If that happens, LeBlanc’s Indians would have to be upset in the first round by Nokomis. It’s not just a coach’s natural inclination toward paranoia fueling the belief that this could be anybody’s tournament.

The numbers bear it out.

Top-seeded Hampden lost twice this season — once to Skowhegan and once to Lawrence — despite opening the season with a nearly 40-point win over defending state champion Messalonskee. Though the Indians split with the Broncos, they lost twice to Messalonskee and once to Class B’s Maine Central Institute. Lawrence beat Messalonskee, lost twice to Skowhegan and lost by 25 points to Brewer in the second half of the season. Messalonskee lost twice to the region’s top seed, beat No. 2 Skowhegan twice but split with No. 4 Lawrence.

The numbers go on. And on and on and on.

“It’s weird, because everyone beat up on everyone at different points in the season,” Messalonskee coach Keith Derosby said. “It will probably come down to matchups.

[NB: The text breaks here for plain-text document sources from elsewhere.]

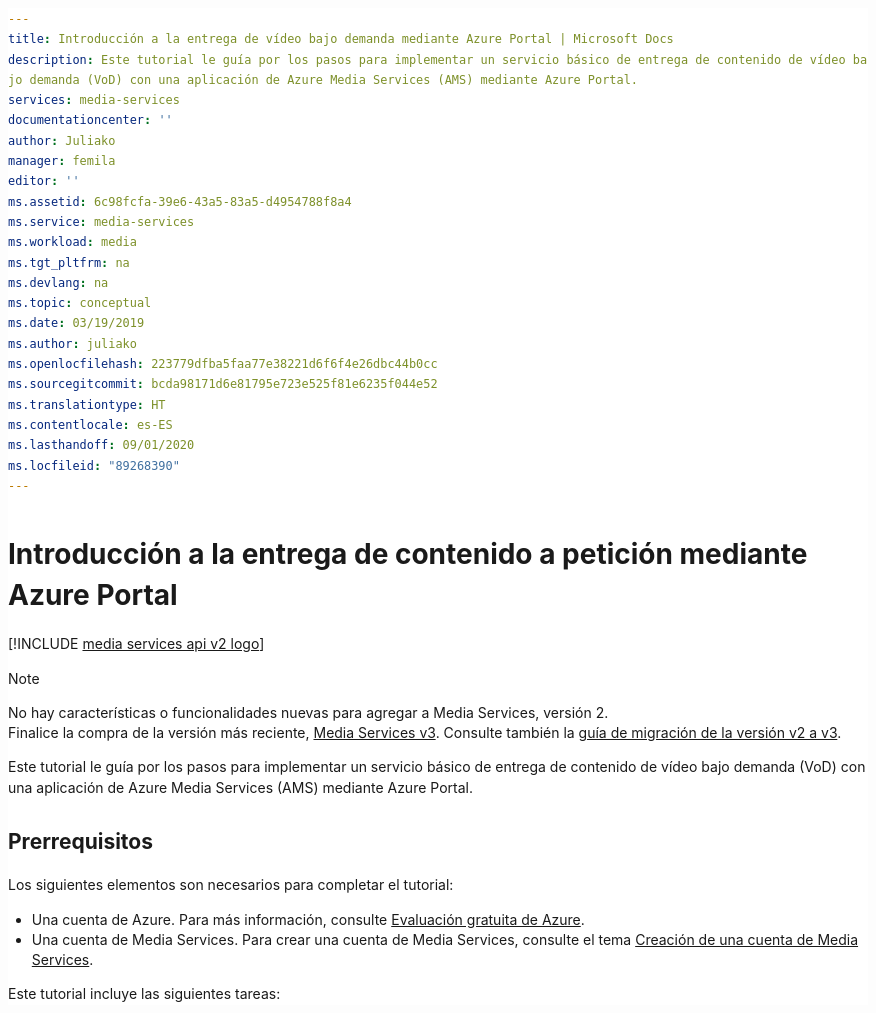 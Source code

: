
 ```yaml
---
title: Introducción a la entrega de vídeo bajo demanda mediante Azure Portal | Microsoft Docs
description: Este tutorial le guía por los pasos para implementar un servicio básico de entrega de contenido de vídeo bajo demanda (VoD) con una aplicación de Azure Media Services (AMS) mediante Azure Portal.
services: media-services
documentationcenter: ''
author: Juliako
manager: femila
editor: ''
ms.assetid: 6c98fcfa-39e6-43a5-83a5-d4954788f8a4
ms.service: media-services
ms.workload: media
ms.tgt_pltfrm: na
ms.devlang: na
ms.topic: conceptual
ms.date: 03/19/2019
ms.author: juliako
ms.openlocfilehash: 223779dfba5faa77e38221d6f6f4e26dbc44b0cc
ms.sourcegitcommit: bcda98171d6e81795e723e525f81e6235f044e52
ms.translationtype: HT
ms.contentlocale: es-ES
ms.lasthandoff: 09/01/2020
ms.locfileid: "89268390"
---
```

# <a name="get-started-with-delivering-content-on-demand-by-using-the-azure-portal"></a>Introducción a la entrega de contenido a petición mediante Azure Portal

[!INCLUDE [media services api v2 logo](./includes/v2-hr.md)]

> [!NOTE]
> No hay características o funcionalidades nuevas para agregar a Media Services, versión 2. <br/>Finalice la compra de la versión más reciente, [Media Services v3](../latest/index.yml). Consulte también la [guía de migración de la versión v2 a v3](../latest/migrate-from-v2-to-v3.md).

Este tutorial le guía por los pasos para implementar un servicio básico de entrega de contenido de vídeo bajo demanda (VoD) con una aplicación de Azure Media Services (AMS) mediante Azure Portal.

## <a name="prerequisites"></a>Prerrequisitos
Los siguientes elementos son necesarios para completar el tutorial:

* Una cuenta de Azure. Para más información, consulte [Evaluación gratuita de Azure](https://azure.microsoft.com/pricing/free-trial/). 
* Una cuenta de Media Services. Para crear una cuenta de Media Services, consulte el tema [Creación de una cuenta de Media Services](media-services-portal-create-account.md).

Este tutorial incluye las siguientes tareas:

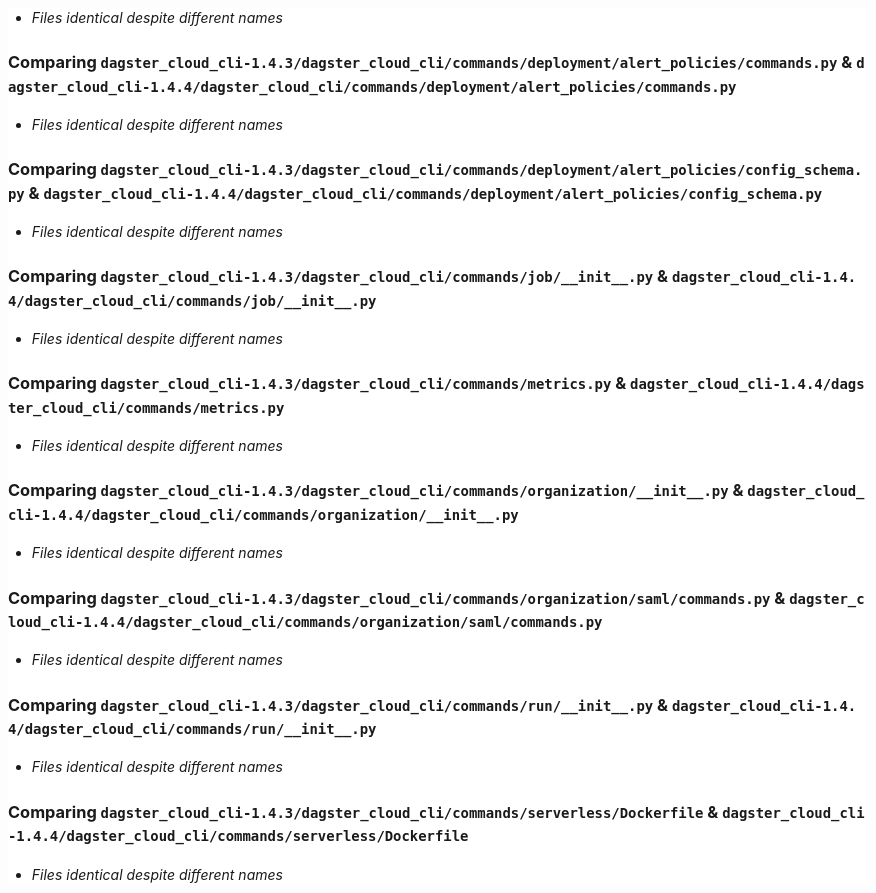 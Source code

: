  * *Files identical despite different names*

### Comparing `dagster_cloud_cli-1.4.3/dagster_cloud_cli/commands/deployment/alert_policies/commands.py` & `dagster_cloud_cli-1.4.4/dagster_cloud_cli/commands/deployment/alert_policies/commands.py`

 * *Files identical despite different names*

### Comparing `dagster_cloud_cli-1.4.3/dagster_cloud_cli/commands/deployment/alert_policies/config_schema.py` & `dagster_cloud_cli-1.4.4/dagster_cloud_cli/commands/deployment/alert_policies/config_schema.py`

 * *Files identical despite different names*

### Comparing `dagster_cloud_cli-1.4.3/dagster_cloud_cli/commands/job/__init__.py` & `dagster_cloud_cli-1.4.4/dagster_cloud_cli/commands/job/__init__.py`

 * *Files identical despite different names*

### Comparing `dagster_cloud_cli-1.4.3/dagster_cloud_cli/commands/metrics.py` & `dagster_cloud_cli-1.4.4/dagster_cloud_cli/commands/metrics.py`

 * *Files identical despite different names*

### Comparing `dagster_cloud_cli-1.4.3/dagster_cloud_cli/commands/organization/__init__.py` & `dagster_cloud_cli-1.4.4/dagster_cloud_cli/commands/organization/__init__.py`

 * *Files identical despite different names*

### Comparing `dagster_cloud_cli-1.4.3/dagster_cloud_cli/commands/organization/saml/commands.py` & `dagster_cloud_cli-1.4.4/dagster_cloud_cli/commands/organization/saml/commands.py`

 * *Files identical despite different names*

### Comparing `dagster_cloud_cli-1.4.3/dagster_cloud_cli/commands/run/__init__.py` & `dagster_cloud_cli-1.4.4/dagster_cloud_cli/commands/run/__init__.py`

 * *Files identical despite different names*

### Comparing `dagster_cloud_cli-1.4.3/dagster_cloud_cli/commands/serverless/Dockerfile` & `dagster_cloud_cli-1.4.4/dagster_cloud_cli/commands/serverless/Dockerfile`

 * *Files identical despite different names*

I think it’s going to come down to whose defense was able to control which offense and vice versa.”

With all of the talk about parity and unpredictability in the region, there’s still the daunting task of being the No. 8 seed staring down a matchup against No. 1 in the opening round. That honor falls on Friday to Gardiner.

“I don’t know that there’s eight different teams that can win this tournament, but every team in it is good enough to win a game here,” Gray said. “Maybe it’s different when you’re the eight going into the (game against the top seed), but the attitude we’re taking is that anything can happen.”

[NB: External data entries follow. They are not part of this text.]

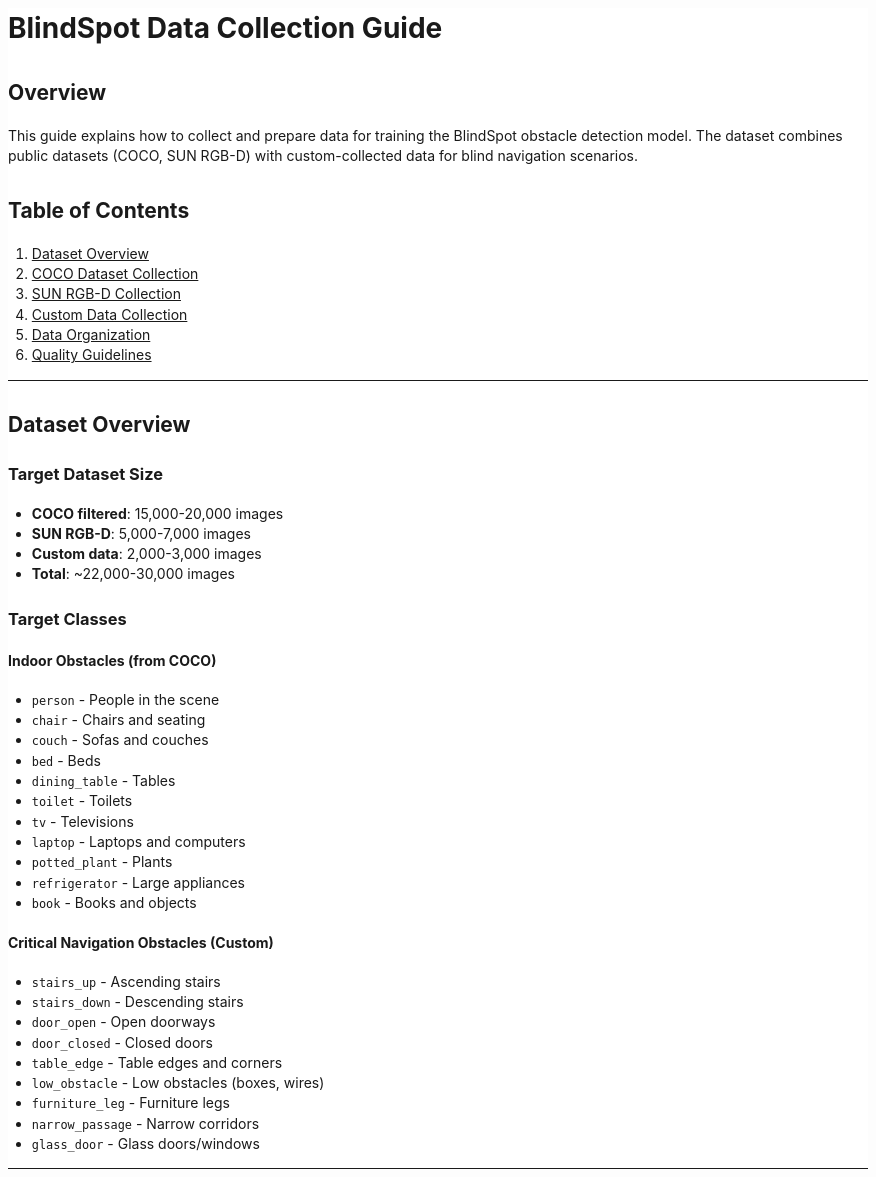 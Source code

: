 # BlindSpot Data Collection Guide

## Overview

This guide explains how to collect and prepare data for training the BlindSpot obstacle detection model. The dataset combines public datasets (COCO, SUN RGB-D) with custom-collected data for blind navigation scenarios.

## Table of Contents

1. [Dataset Overview](#dataset-overview)
2. [COCO Dataset Collection](#coco-dataset-collection)
3. [SUN RGB-D Collection](#sun-rgb-d-collection)
4. [Custom Data Collection](#custom-data-collection)
5. [Data Organization](#data-organization)
6. [Quality Guidelines](#quality-guidelines)

---

## Dataset Overview

### Target Dataset Size
- **COCO filtered**: 15,000-20,000 images
- **SUN RGB-D**: 5,000-7,000 images
- **Custom data**: 2,000-3,000 images
- **Total**: ~22,000-30,000 images

### Target Classes

#### Indoor Obstacles (from COCO)
- `person` - People in the scene
- `chair` - Chairs and seating
- `couch` - Sofas and couches
- `bed` - Beds
- `dining_table` - Tables
- `toilet` - Toilets
- `tv` - Televisions
- `laptop` - Laptops and computers
- `potted_plant` - Plants
- `refrigerator` - Large appliances
- `book` - Books and objects

#### Critical Navigation Obstacles (Custom)
- `stairs_up` - Ascending stairs
- `stairs_down` - Descending stairs
- `door_open` - Open doorways
- `door_closed` - Closed doors
- `table_edge` - Table edges and corners
- `low_obstacle` - Low obstacles (boxes, wires)
- `furniture_leg` - Furniture legs
- `narrow_passage` - Narrow corridors
- `glass_door` - Glass doors/windows

--- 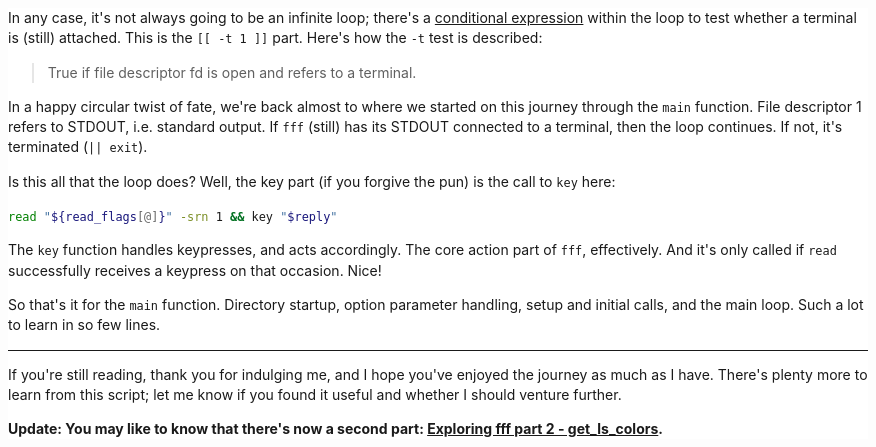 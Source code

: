 In any case, it's not always going to be an infinite loop; there's a [conditional expression](https://www.gnu.org/software/bash/manual/html_node/Bash-Conditional-Expressions.html) within the loop to test whether a terminal is (still) attached. This is the `[[ -t 1 ]]` part. Here's how the `-t` test is described:

> True if file descriptor fd is open and refers to a terminal.

In a happy circular twist of fate, we're back almost to where we started on this journey through the `main` function. File descriptor 1 refers to STDOUT, i.e. standard output. If `fff` (still) has its STDOUT connected to a terminal, then the loop continues. If not, it's terminated (`|| exit`).

Is this all that the loop does? Well, the key part (if you forgive the pun) is the call to `key` here:

```bash
read "${read_flags[@]}" -srn 1 && key "$reply"
```

The `key` function handles keypresses, and acts accordingly. The core action part of `fff`, effectively. And it's only called if `read` successfully receives a keypress on that occasion. Nice!

So that's it for the `main` function. Directory startup, option parameter handling, setup and initial calls, and the main loop. Such a lot to learn in so few lines.

---

If you're still reading, thank you for indulging me, and I hope you've enjoyed the journey as much as I have. There's plenty more to learn from this script; let me know if you found it useful and whether I should venture further.

**Update: You may like to know that there's now a second part: [Exploring fff part 2 - get_ls_colors](https://qmacro.org/autodidactics/2021/11/07/exploring-fff-part-2-get-ls-colors/).**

Gray should know. His Tigers, after all, pulled off just such a stunning upset in 2015. In the Class B North tournament that season, Gardiner won a prelim game as the No. 9 seed and went on to beat No. 1 Mount Desert Island by 12 in the quarterfinals.

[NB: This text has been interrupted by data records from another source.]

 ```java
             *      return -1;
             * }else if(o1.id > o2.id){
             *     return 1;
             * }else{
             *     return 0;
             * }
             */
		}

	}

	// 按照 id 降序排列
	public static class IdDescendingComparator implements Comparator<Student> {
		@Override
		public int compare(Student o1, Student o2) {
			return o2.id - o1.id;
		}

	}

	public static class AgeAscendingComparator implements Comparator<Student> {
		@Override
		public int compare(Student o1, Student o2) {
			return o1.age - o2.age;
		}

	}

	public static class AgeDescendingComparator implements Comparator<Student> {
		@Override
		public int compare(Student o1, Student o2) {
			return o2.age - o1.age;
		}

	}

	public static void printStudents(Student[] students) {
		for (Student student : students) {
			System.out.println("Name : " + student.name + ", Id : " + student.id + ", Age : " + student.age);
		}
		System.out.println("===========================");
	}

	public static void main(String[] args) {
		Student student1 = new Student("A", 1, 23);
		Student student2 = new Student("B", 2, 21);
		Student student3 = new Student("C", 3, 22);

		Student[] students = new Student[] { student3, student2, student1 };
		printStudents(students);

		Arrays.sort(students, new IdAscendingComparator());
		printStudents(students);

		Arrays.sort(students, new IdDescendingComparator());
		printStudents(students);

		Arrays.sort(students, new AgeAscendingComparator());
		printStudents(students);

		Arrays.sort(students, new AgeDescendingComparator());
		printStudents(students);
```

The Tigers’ run extended all the way to the regional final that winter.

“A couple of years ago, we came out of the bottom half of the bracket,” said Gray, whose team lost only three games by more than 10 points against Class A teams this season. “There’s just a crazy amount of parity in this league on any given night.”

Parity. The tournament atmosphere. The Civic Center court itself. They add up to a number of intangibles that can help determine tournament outcomes — but the coaches agree on something else, too.

Defense still wins championships.

“Absolutely,” Derosby said. “Two things you can control are defense and mindset. Your shots, sometimes they go in and sometimes they don’t. You can’t control what the other team does or the officiating or any of those things. But you can control how you play defense and your mindset.

“It’s not always pretty. But when it comes down to it, in stressful situations can you get stops? That’s the kind of thing you can control.”

LeBlanc says you’ve got to bring a certain attitude to the tournament with you, even more so this year.

“It’s ‘shoot and survive,'” said LeBlanc, whose team is making its third straight tournament appearance. “Shoot the ball well and survive for the next game. You only have to play well for two weeks now. You want to play the game we’re capable of playing — which doesn’t always happen — but if we play the game we’re capable of, we can stick around.”

The same, it seems, is true for the other seven teams in the region. The coaches all agree on that point, as well as one other.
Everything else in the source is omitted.